O(1)lookup.[1,2,3] // Sample array, encoded with forced indices.
The index is
024#o. This is 3 pointers[0,2,4]and#ofor the packed config{width:1,count:3}.+6+4+2024#o;b -
Indexed Maps: entries point to keys, sorted in UTF-8 byte order.
O(log2 n)lookup.// Sample object, encoded with forced indices. // Note the keys are not ordered. {z:1,a:2,m:3}
The index is
5a0#o. This is 3 pointers[5,10,0]and the same#opacked index config. Note the indexes are not in order. This is because the keys in the index are sorted for fast binary search lookup. But the values in the actual object body preserve original order.+6m,1+4a,1+2z,15a0#o:k -
Schema maps: keys are external, so index entries point to values like a list. O(1) value lookup + whatever cost the key lookup in the external schema is.
[{"z":1,"a":2,"m":3},{"z":4,"a":5,"m":6}]This was encoded with indices on all containers
0f#gon the outer list. Offsets[0,15]config{count:2,width:1}.024#o^bis pointer to right object with shared keys and index to local values list.5a0#oon the left object pointing to keys in sorted order.
+cm,1+aa,1+8z,15a0#o:k+6+4+2024#o^b:d0f#g;FIn this document, one map provides the key layout and the other map stores only values plus a schema pointer.
Indexes enable:
- O(1) list access — jump directly to the Nth element
- O(log n) key lookup on non-schema maps — binary search on sorted keys
- O(log n + m) prefix search on non-schema maps — find the first matching key, then scan forward
- O(1) value access by position on schema maps
Without an index, list access and key lookup are O(n) linear scans.

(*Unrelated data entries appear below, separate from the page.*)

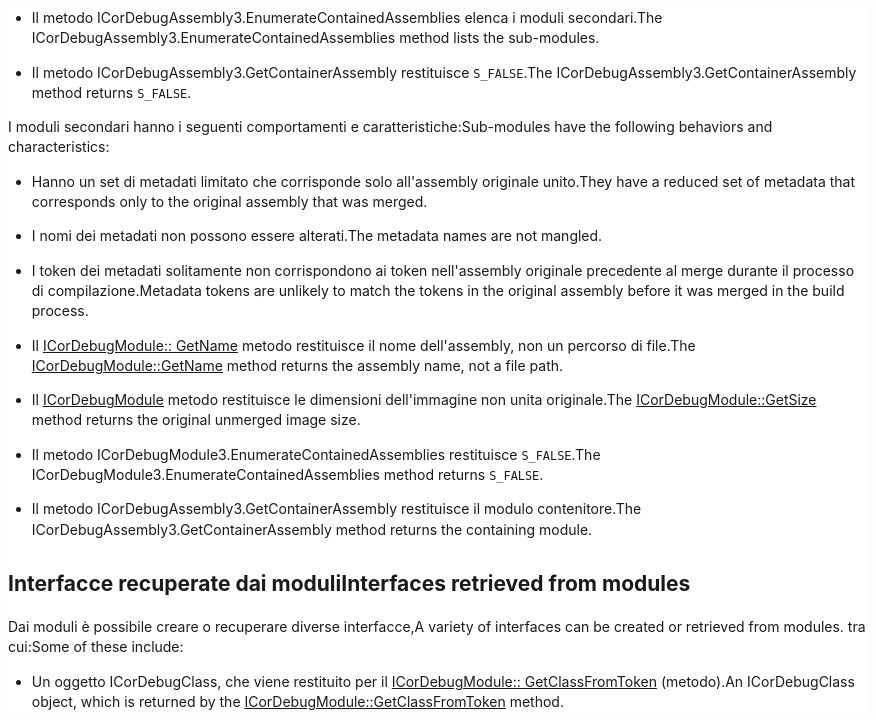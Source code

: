 -   <span data-ttu-id="2d4b1-138">Il metodo ICorDebugAssembly3.EnumerateContainedAssemblies elenca i moduli secondari.</span><span class="sxs-lookup"><span data-stu-id="2d4b1-138">The ICorDebugAssembly3.EnumerateContainedAssemblies method lists the sub-modules.</span></span>  
  
-   <span data-ttu-id="2d4b1-139">Il metodo ICorDebugAssembly3.GetContainerAssembly restituisce `S_FALSE`.</span><span class="sxs-lookup"><span data-stu-id="2d4b1-139">The ICorDebugAssembly3.GetContainerAssembly method returns `S_FALSE`.</span></span>  
  
 <span data-ttu-id="2d4b1-140">I moduli secondari hanno i seguenti comportamenti e caratteristiche:</span><span class="sxs-lookup"><span data-stu-id="2d4b1-140">Sub-modules have the following behaviors and characteristics:</span></span>  
  
-   <span data-ttu-id="2d4b1-141">Hanno un set di metadati limitato che corrisponde solo all'assembly originale unito.</span><span class="sxs-lookup"><span data-stu-id="2d4b1-141">They have a reduced set of metadata that corresponds only to the original assembly that was merged.</span></span>  
  
-   <span data-ttu-id="2d4b1-142">I nomi dei metadati non possono essere alterati.</span><span class="sxs-lookup"><span data-stu-id="2d4b1-142">The metadata names are not mangled.</span></span>  
  
-   <span data-ttu-id="2d4b1-143">I token dei metadati solitamente non corrispondono ai token nell'assembly originale precedente al merge durante il processo di compilazione.</span><span class="sxs-lookup"><span data-stu-id="2d4b1-143">Metadata tokens are unlikely to match the tokens in the original assembly before it was merged in the build process.</span></span>  
  
-   <span data-ttu-id="2d4b1-144">Il [ICorDebugModule:: GetName](../../../../docs/framework/unmanaged-api/debugging/icordebugmodule-getname-method.md) metodo restituisce il nome dell'assembly, non un percorso di file.</span><span class="sxs-lookup"><span data-stu-id="2d4b1-144">The [ICorDebugModule::GetName](../../../../docs/framework/unmanaged-api/debugging/icordebugmodule-getname-method.md) method returns the assembly name, not a file path.</span></span>  
  
-   <span data-ttu-id="2d4b1-145">Il [ICorDebugModule](../../../../docs/framework/unmanaged-api/debugging/icordebugmodule-getsize-method.md) metodo restituisce le dimensioni dell'immagine non unita originale.</span><span class="sxs-lookup"><span data-stu-id="2d4b1-145">The [ICorDebugModule::GetSize](../../../../docs/framework/unmanaged-api/debugging/icordebugmodule-getsize-method.md) method returns the original unmerged image size.</span></span>  
  
-   <span data-ttu-id="2d4b1-146">Il metodo ICorDebugModule3.EnumerateContainedAssemblies restituisce `S_FALSE`.</span><span class="sxs-lookup"><span data-stu-id="2d4b1-146">The ICorDebugModule3.EnumerateContainedAssemblies method returns `S_FALSE`.</span></span>  
  
-   <span data-ttu-id="2d4b1-147">Il metodo ICorDebugAssembly3.GetContainerAssembly restituisce il modulo contenitore.</span><span class="sxs-lookup"><span data-stu-id="2d4b1-147">The ICorDebugAssembly3.GetContainerAssembly method returns the containing module.</span></span>  
  
## <a name="interfaces-retrieved-from-modules"></a><span data-ttu-id="2d4b1-148">Interfacce recuperate dai moduli</span><span class="sxs-lookup"><span data-stu-id="2d4b1-148">Interfaces retrieved from modules</span></span>  
 <span data-ttu-id="2d4b1-149">Dai moduli è possibile creare o recuperare diverse interfacce,</span><span class="sxs-lookup"><span data-stu-id="2d4b1-149">A variety of interfaces can be created or retrieved from modules.</span></span> <span data-ttu-id="2d4b1-150">tra cui:</span><span class="sxs-lookup"><span data-stu-id="2d4b1-150">Some of these include:</span></span>  
  
-   <span data-ttu-id="2d4b1-151">Un oggetto ICorDebugClass, che viene restituito per il [ICorDebugModule:: GetClassFromToken](../../../../docs/framework/unmanaged-api/debugging/icordebugmodule-getclassfromtoken-method.md) (metodo).</span><span class="sxs-lookup"><span data-stu-id="2d4b1-151">An ICorDebugClass object, which is returned by the [ICorDebugModule::GetClassFromToken](../../../../docs/framework/unmanaged-api/debugging/icordebugmodule-getclassfromtoken-method.md) method.</span></span>  
  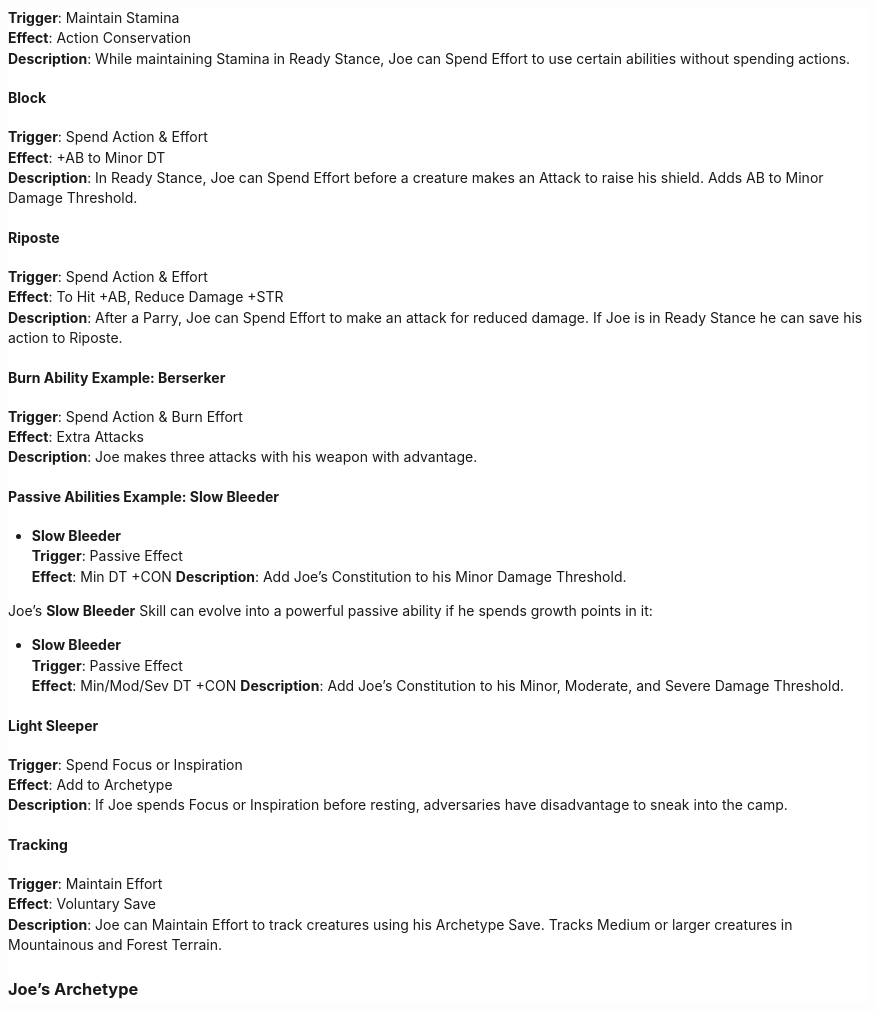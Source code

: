 **Trigger**: Maintain Stamina  
**Effect**: Action Conservation  
**Description**: While maintaining Stamina in Ready Stance, Joe can Spend Effort to use certain abilities without spending actions.

#### Block

**Trigger**: Spend Action & Effort  
**Effect**: \+AB to Minor DT  
**Description**: In Ready Stance, Joe can Spend Effort before a creature makes an Attack to raise his shield. Adds AB to Minor Damage Threshold.

#### Riposte

**Trigger**: Spend Action & Effort  
**Effect**: To Hit +AB, Reduce Damage +STR  
**Description**: After a Parry, Joe can Spend Effort to make an attack for reduced damage. If Joe is in Ready Stance he can save his action to Riposte.

#### Burn Ability Example: Berserker

**Trigger**: Spend Action & Burn Effort  
**Effect**: Extra Attacks  
**Description**: Joe makes three attacks with his weapon with advantage.

#### Passive Abilities Example: Slow Bleeder

- **Slow Bleeder**  
  **Trigger**: Passive Effect  
  **Effect**: Min DT +CON
  **Description**: Add Joe’s Constitution to his Minor Damage Threshold.

Joe’s **Slow Bleeder** Skill can evolve into a powerful passive ability if he spends growth points in it:

- **Slow Bleeder**  
  **Trigger**: Passive Effect  
  **Effect**: Min/Mod/Sev DT +CON
  **Description**: Add Joe’s Constitution to his Minor, Moderate, and Severe Damage Threshold.

#### Light Sleeper

**Trigger**: Spend Focus or Inspiration  
**Effect**: Add to Archetype  
**Description**: If Joe spends Focus or Inspiration before resting, adversaries have disadvantage to sneak into the camp.

#### Tracking

**Trigger**: Maintain Effort  
**Effect**: Voluntary Save  
**Description**: Joe can Maintain Effort to track creatures using his Archetype Save. Tracks Medium or larger creatures in Mountainous and Forest Terrain.

### Joe’s Archetype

Maps can store their keys separately from their values using a schema reference. This is useful when many maps share the same key set (e.g., rows in a table-like structure).
schema = pointer | ref ;A schema map stores only values in its content body. The schema node appears as the rightmost item inside the map (with the index, if present, farther to the left). The parser identifies it by tag:
- Pointer schema (
^) — points to another map or list whose keys become this map's keys - Ref schema (
') — names an external dictionary entry containing the key list
The encoder detects shared key sets automatically. The first map with a given key set is encoded normally; subsequent maps with the same keys store only their values and a pointer back to the first map's key layout.
Lookup cost for schema maps depends on the schema source:
- If the schema points to an indexed object, key lookup in the schema is O(log n). Combined with indexed value access in the schema map (O(1)), total lookup remains O(log n).
- If the schema points to a list of keys, key lookup is O(n) (key order is not assumed sorted). Combined with indexed value access in the schema map (O(1)), total lookup is O(n).
Encoders and decoders can share an external dictionary of values. When a value matches a ref entry by structural equality, the encoder writes 'name instead of embedding that value. The decoder looks up the name in the same dictionary to reconstruct the original value.
Pointers already deduplicate repeated embedded values within a document. Refs are primarily for opaque external values that are not directly serializable in RX/JSON, while still allowing agreed dictionary-backed reconstruction. They are also useful for values shared across multiple documents when both sides use the same external dictionary.
Given this JSON:
{"users":["alice","bob"],"version":3}The RX encoding is:
+6version,7bob,3alice,5;cusers,5:w
Reading right-to-left:
| Step | Bytes | B64 | Tag | Decoded |
|---|---|---|---|---|
| 1 | :w |
w = 32 |
: map |
content is 32 bytes wide |
| 2 | users,5 |
5 = 5 |
, string |
"users" — key₁ |
| 3 | ;c |
c = 12 |
; list |
content is 12 bytes — value₁ |
| 4 | alice,5 |
5 = 5 |
, string |
"alice" — list element₁ |
| 5 | bob,3 |
3 = 3 |
, string |
"bob" — list element₂ |
| 6 | version,7 |
7 = 7 |
, string |
"version" — key₂ |
| 7 | +6 |
6 = 6 |
+ number |
6 → zigzag 3 — value₂ |
This document describes the current encoding used by @creationix/rx. The format originated as the internal bytecode for rex (a DSL for HTTP routing). Pointers, chains, and indexing are first-class concepts because the design prioritizes small encoded size and random access.
Future versions may add new tags or encoding features. The tag character set and right-to-left reading direction are stable.